- Extracted material

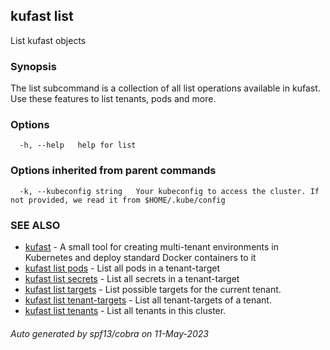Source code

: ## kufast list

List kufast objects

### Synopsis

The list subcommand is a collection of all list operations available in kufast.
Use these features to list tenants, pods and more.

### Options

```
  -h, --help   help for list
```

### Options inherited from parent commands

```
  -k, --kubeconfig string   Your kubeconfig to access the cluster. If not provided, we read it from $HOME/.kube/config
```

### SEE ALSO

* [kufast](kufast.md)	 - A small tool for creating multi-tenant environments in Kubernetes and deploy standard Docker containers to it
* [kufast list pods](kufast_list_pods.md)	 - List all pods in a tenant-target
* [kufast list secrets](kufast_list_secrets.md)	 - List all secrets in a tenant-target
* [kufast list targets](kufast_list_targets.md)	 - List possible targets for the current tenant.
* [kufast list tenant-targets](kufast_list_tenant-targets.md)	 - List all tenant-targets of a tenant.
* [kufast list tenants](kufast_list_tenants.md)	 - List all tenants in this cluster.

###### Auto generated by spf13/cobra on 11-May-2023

- Action item
In the answer, all of the material should appear exactly as given, with no picture carried over.

- Written solution
Source code

: ## kufast list

List kufast objects

### Synopsis

The list subcommand is a collection of all list operations available in kufast.
Use these features to list tenants, pods and more.

### Options

```
  -h, --help   help for list
```

### Options inherited from parent commands

```
  -k, --kubeconfig string   Your kubeconfig to access the cluster. If not provided, we read it from $HOME/.kube/config
```

### SEE ALSO

* [kufast](kufast.md)	 - A small tool for creating multi-tenant environments in Kubernetes and deploy standard Docker containers to it
* [kufast list pods](kufast_list_pods.md)	 - List all pods in a tenant-target
* [kufast list secrets](kufast_list_secrets.md)	 - List all secrets in a tenant-target
* [kufast list targets](kufast_list_targets.md)	 - List possible targets for the current tenant.
* [kufast list tenant-targets](kufast_list_tenant-targets.md)	 - List all tenant-targets of a tenant.
* [kufast list tenants](kufast_list_tenants.md)	 - List all tenants in this cluster.

###### Auto generated by spf13/cobra on 11-May-2023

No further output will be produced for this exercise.